▶ _What the task asks_: From the line with "Name of the user (mandatory field)" to the line with "Easy Tracker Migrations", output every line below exactly, both ends included. Skip the pictures.

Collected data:
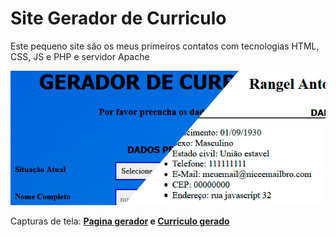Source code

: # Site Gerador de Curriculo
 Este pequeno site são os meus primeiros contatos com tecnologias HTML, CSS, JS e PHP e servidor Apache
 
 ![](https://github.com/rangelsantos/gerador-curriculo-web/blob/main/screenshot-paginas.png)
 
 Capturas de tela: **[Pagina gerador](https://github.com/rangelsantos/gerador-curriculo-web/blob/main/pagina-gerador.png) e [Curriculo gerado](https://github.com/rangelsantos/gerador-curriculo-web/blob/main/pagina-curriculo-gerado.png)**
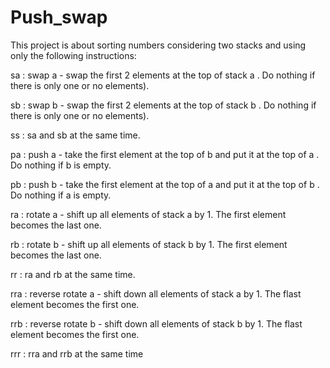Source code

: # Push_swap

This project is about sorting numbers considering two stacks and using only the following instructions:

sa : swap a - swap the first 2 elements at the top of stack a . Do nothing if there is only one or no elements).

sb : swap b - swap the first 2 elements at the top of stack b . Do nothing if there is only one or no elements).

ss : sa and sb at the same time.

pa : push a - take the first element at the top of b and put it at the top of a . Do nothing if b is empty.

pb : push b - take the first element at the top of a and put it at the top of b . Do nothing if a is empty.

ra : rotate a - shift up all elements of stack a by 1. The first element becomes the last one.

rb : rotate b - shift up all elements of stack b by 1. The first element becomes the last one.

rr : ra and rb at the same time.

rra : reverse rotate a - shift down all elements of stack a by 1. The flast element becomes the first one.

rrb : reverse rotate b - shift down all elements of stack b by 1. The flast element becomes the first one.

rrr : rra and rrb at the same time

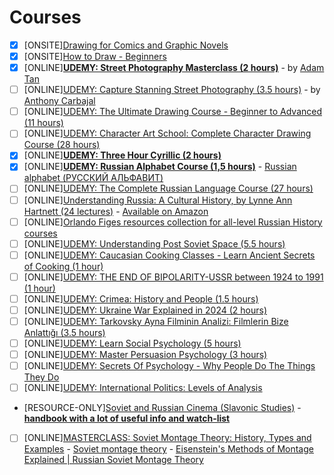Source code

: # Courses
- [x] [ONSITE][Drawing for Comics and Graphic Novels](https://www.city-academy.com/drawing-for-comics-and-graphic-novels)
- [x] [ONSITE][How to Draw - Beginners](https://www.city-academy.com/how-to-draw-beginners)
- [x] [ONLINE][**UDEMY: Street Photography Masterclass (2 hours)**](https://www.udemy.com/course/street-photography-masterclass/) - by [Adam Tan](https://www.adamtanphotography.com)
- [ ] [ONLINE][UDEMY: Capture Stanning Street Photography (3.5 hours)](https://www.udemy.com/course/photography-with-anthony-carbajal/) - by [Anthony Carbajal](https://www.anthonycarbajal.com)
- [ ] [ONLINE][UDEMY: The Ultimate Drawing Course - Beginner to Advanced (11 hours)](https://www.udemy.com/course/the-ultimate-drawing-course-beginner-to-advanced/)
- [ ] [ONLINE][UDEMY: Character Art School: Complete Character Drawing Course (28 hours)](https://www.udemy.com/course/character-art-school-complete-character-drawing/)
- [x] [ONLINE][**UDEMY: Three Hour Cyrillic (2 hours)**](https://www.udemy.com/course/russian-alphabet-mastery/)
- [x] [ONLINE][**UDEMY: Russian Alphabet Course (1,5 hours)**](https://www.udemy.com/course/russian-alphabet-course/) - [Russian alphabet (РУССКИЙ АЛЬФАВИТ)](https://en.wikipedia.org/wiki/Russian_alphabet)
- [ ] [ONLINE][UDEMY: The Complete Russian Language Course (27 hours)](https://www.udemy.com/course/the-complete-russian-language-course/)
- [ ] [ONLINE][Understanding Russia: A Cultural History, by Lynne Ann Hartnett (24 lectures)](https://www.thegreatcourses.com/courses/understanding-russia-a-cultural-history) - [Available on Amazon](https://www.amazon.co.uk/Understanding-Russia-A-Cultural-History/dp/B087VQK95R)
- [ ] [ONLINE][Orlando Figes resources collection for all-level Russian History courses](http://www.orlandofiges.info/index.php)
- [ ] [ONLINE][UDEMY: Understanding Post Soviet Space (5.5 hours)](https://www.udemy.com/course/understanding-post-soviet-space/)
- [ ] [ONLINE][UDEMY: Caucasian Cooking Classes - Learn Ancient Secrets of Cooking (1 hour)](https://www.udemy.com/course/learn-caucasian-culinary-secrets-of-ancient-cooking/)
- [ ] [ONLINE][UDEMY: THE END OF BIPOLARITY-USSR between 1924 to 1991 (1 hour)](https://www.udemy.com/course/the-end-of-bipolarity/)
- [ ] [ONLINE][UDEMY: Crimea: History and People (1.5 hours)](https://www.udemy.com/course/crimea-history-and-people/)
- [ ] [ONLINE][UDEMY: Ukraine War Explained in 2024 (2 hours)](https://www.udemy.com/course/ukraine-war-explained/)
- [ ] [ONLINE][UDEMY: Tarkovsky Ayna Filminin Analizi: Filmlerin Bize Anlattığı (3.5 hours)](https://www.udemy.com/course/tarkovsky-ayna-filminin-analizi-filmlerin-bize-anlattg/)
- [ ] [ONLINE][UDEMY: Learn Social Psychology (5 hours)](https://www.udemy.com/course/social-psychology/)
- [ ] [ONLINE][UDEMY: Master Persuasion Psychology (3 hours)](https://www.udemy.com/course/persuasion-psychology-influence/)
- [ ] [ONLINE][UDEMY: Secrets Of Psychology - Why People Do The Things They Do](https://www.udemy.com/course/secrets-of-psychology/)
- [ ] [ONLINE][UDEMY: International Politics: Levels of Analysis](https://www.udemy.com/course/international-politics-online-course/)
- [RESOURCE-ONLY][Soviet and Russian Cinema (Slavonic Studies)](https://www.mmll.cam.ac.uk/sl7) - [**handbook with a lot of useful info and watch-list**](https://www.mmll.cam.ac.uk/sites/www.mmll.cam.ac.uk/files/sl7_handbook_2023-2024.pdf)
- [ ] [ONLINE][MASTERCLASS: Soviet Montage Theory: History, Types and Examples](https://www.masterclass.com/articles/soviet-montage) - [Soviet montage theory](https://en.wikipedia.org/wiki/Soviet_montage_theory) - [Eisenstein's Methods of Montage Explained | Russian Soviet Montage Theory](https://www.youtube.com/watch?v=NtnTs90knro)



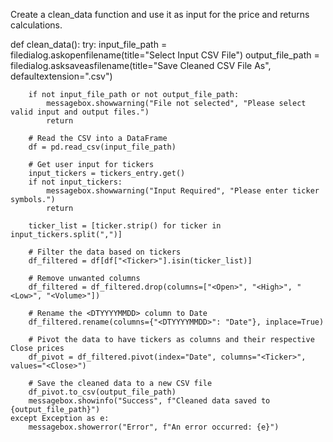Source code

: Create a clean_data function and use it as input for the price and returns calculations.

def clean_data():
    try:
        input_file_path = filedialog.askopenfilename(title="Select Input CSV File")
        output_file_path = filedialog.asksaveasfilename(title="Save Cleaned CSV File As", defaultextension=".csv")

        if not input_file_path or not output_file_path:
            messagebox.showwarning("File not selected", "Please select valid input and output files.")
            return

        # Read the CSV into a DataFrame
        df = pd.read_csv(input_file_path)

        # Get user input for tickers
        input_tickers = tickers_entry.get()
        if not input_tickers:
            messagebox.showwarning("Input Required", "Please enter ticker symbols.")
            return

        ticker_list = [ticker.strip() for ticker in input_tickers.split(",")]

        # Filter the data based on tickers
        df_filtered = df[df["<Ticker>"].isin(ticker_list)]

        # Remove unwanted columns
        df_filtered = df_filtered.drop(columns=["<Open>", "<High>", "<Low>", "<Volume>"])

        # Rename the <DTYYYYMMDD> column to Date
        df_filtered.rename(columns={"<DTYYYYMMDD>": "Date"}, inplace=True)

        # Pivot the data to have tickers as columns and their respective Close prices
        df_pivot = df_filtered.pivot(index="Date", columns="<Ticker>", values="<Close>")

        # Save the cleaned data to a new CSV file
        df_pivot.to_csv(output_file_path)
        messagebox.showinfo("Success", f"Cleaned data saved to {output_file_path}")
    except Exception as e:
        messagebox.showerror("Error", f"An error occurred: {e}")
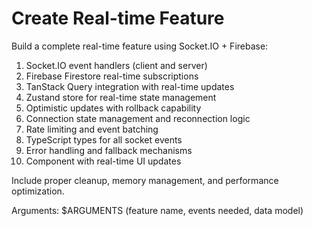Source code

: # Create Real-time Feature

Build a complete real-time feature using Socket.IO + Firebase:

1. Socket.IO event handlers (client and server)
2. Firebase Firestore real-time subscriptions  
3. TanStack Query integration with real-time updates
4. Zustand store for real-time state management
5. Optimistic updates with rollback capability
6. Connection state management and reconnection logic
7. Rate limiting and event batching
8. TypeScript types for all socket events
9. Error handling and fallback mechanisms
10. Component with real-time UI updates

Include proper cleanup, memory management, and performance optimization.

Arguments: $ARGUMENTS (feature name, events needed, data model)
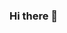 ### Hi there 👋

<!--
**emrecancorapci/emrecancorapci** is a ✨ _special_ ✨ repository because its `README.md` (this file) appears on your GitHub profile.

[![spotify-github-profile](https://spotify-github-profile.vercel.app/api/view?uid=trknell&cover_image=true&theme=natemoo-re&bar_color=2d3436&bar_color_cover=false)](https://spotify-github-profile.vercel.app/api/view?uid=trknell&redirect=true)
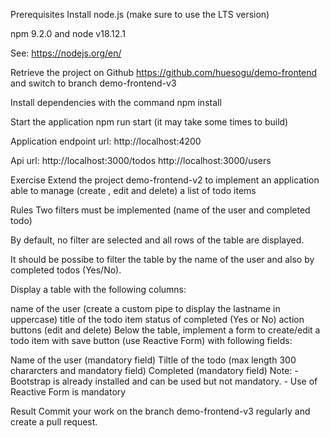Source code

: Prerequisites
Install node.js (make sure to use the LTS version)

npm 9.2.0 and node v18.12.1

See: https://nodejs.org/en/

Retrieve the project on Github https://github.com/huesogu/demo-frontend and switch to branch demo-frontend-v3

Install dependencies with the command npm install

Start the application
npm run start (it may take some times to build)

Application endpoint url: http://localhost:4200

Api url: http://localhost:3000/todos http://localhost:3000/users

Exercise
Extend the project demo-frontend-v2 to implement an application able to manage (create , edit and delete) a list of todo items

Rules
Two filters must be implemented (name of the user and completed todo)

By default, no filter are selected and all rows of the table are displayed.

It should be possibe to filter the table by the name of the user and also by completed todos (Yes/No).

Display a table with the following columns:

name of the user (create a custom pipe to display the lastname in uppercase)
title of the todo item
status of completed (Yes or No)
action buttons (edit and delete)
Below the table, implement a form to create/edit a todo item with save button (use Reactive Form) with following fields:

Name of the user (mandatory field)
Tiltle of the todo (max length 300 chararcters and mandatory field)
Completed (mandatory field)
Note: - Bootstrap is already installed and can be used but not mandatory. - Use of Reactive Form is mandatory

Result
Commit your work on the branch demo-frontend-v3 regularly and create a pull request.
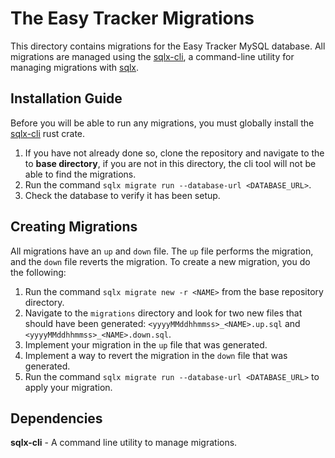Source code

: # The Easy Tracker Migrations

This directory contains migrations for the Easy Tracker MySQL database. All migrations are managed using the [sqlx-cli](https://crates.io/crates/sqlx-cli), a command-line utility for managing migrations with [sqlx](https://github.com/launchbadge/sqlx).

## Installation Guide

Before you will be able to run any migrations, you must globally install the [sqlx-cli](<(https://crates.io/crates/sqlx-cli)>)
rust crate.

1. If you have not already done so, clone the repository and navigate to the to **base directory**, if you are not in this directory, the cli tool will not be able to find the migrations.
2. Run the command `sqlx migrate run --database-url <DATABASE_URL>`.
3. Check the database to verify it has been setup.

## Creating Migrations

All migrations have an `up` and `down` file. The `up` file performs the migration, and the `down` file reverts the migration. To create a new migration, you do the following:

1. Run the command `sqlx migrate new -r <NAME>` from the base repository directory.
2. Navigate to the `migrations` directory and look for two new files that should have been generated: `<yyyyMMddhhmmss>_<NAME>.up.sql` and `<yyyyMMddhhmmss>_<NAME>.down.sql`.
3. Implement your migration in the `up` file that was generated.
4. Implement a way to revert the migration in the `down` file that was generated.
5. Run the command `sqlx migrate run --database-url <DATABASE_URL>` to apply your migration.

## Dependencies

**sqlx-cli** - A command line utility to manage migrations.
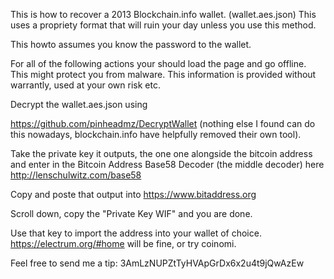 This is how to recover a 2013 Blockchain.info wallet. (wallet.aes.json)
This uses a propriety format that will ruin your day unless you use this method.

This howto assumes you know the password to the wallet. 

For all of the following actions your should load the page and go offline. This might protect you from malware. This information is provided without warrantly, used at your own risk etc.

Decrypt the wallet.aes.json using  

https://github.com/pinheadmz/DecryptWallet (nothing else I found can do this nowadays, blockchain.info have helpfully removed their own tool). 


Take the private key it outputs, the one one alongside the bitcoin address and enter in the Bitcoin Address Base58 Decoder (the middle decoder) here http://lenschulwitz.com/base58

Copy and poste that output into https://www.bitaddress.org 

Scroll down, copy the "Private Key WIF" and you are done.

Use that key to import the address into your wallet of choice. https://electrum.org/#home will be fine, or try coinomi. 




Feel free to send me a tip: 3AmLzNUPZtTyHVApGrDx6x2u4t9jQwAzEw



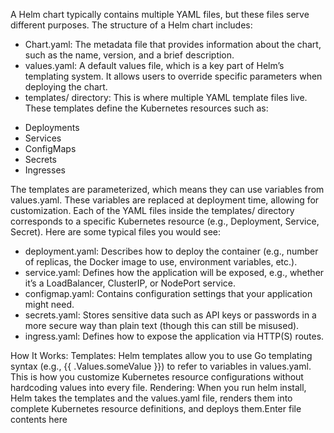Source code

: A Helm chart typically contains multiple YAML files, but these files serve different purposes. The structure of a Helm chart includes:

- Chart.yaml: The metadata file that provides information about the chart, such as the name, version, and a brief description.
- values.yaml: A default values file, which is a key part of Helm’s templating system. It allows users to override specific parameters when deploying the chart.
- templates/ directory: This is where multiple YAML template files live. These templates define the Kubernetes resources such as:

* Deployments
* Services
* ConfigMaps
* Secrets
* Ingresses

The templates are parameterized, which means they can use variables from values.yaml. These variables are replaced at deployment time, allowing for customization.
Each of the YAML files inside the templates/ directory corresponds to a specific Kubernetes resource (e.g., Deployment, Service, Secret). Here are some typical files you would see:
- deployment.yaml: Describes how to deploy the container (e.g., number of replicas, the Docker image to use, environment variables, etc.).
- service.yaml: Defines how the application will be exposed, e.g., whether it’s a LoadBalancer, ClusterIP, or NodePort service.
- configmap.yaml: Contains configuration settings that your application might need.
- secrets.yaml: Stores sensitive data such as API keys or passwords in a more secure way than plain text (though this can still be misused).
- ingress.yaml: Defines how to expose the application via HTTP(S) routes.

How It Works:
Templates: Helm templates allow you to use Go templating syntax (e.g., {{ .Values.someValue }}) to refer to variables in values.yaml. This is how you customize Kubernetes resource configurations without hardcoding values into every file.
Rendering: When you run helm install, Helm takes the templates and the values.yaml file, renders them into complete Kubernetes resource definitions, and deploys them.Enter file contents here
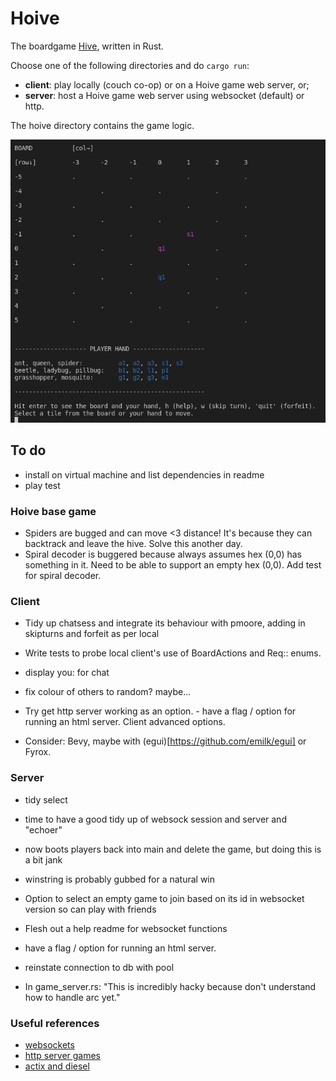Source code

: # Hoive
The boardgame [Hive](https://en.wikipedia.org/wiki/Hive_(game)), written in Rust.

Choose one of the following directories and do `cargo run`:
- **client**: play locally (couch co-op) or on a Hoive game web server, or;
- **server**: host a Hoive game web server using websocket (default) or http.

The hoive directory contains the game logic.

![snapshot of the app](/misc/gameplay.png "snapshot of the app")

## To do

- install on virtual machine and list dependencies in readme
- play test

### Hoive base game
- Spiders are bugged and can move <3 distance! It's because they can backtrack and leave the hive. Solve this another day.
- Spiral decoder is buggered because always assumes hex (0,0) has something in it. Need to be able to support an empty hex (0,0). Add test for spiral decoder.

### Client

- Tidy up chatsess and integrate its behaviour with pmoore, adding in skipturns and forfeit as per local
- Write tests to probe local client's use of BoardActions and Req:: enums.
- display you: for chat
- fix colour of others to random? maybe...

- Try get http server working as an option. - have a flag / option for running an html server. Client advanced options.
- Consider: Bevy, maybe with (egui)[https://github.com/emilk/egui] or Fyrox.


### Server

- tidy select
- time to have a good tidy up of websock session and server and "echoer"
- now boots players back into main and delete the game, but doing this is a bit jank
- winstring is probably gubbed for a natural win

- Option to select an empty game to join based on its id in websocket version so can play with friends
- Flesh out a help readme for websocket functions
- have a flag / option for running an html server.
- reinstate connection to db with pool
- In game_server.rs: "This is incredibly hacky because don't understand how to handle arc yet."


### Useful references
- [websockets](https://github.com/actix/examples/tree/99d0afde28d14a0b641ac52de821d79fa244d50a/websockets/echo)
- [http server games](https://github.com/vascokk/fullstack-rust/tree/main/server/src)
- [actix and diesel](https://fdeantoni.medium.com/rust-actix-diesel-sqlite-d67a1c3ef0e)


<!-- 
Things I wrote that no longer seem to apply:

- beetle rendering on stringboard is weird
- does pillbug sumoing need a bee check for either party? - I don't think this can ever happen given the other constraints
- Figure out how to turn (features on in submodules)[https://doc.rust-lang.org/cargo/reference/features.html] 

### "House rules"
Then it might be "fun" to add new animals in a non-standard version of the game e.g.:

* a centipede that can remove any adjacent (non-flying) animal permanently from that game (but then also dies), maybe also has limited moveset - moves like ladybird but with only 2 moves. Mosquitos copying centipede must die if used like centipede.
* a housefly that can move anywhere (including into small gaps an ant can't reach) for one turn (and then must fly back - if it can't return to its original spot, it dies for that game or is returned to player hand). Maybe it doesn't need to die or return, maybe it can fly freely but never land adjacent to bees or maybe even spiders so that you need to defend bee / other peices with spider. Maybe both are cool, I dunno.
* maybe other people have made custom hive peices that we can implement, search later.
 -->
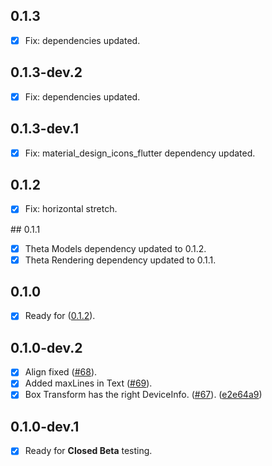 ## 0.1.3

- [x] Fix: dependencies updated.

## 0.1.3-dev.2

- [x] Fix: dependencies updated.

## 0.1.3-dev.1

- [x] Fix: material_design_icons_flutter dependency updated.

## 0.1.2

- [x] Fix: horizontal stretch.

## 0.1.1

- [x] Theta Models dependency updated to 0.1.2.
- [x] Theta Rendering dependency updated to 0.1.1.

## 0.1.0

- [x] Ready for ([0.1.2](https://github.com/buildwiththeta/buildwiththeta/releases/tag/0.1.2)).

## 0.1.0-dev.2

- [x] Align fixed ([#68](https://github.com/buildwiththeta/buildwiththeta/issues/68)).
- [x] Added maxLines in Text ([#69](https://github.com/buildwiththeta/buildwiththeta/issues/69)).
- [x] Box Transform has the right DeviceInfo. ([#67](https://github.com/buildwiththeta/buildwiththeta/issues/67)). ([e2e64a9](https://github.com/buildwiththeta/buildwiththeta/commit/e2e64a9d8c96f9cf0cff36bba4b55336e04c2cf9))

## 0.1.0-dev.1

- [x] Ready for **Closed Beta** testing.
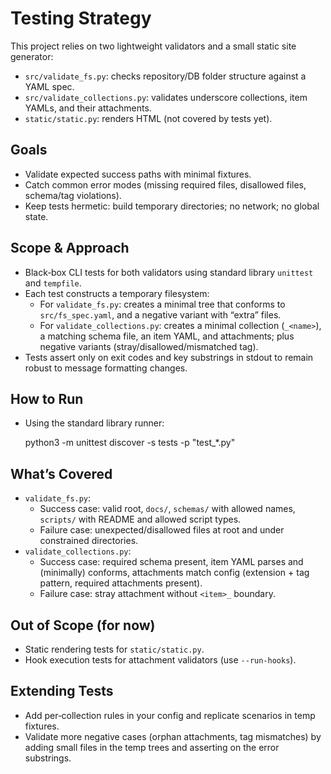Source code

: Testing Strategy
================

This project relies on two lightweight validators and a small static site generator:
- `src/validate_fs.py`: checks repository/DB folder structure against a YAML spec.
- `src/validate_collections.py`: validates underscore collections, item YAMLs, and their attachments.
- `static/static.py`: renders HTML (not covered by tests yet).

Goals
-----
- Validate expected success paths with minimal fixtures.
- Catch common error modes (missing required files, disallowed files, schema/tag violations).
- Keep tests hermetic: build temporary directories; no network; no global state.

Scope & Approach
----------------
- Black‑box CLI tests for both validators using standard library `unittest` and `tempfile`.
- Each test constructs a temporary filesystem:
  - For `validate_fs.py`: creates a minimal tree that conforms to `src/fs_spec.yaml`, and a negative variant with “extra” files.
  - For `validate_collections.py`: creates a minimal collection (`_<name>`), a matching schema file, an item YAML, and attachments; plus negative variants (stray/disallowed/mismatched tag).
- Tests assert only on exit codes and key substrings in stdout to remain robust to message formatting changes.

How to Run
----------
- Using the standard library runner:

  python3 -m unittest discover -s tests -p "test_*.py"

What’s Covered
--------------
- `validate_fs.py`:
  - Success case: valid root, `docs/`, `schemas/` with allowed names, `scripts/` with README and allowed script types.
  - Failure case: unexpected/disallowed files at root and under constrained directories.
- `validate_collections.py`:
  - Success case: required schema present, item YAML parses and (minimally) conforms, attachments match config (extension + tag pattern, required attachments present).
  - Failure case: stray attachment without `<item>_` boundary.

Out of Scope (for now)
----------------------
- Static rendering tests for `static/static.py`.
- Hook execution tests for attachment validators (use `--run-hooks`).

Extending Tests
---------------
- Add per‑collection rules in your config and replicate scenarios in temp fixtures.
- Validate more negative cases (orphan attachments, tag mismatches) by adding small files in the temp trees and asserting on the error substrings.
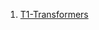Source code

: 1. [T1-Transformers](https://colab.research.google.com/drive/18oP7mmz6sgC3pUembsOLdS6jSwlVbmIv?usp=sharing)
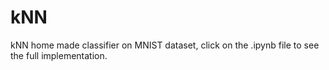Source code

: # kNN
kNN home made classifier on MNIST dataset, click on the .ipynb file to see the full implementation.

▶ _Your response_:
Name of the user (mandatory field)
Tiltle of the todo (max length 300 chararcters and mandatory field)
Completed (mandatory field)
Note: - Bootstrap is already installed and can be used but not mandatory. - Use of Reactive Form is mandatory

Result
Commit your work on the branch demo-frontend-v3 regularly and create a pull request.
Source code

: # The Easy Tracker Migrations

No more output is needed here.